An acceptable answer repeats exactly the line with "En réalité je" and each line after it through the end of the entries, and includes nothing else.

(Dataset items)
──────────

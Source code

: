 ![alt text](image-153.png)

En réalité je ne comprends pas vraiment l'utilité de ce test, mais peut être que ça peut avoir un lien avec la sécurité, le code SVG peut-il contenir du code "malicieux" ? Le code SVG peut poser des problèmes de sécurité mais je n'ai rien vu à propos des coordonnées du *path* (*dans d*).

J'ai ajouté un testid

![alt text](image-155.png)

──────────

## ANSWER TO THE EXERCISE
En réalité je ne comprends pas vraiment l'utilité de ce test, mais peut être que ça peut avoir un lien avec la sécurité, le code SVG peut-il contenir du code "malicieux" ? Le code SVG peut poser des problèmes de sécurité mais je n'ai rien vu à propos des coordonnées du *path* (*dans d*).

J'ai ajouté un testid

![alt text](image-155.png)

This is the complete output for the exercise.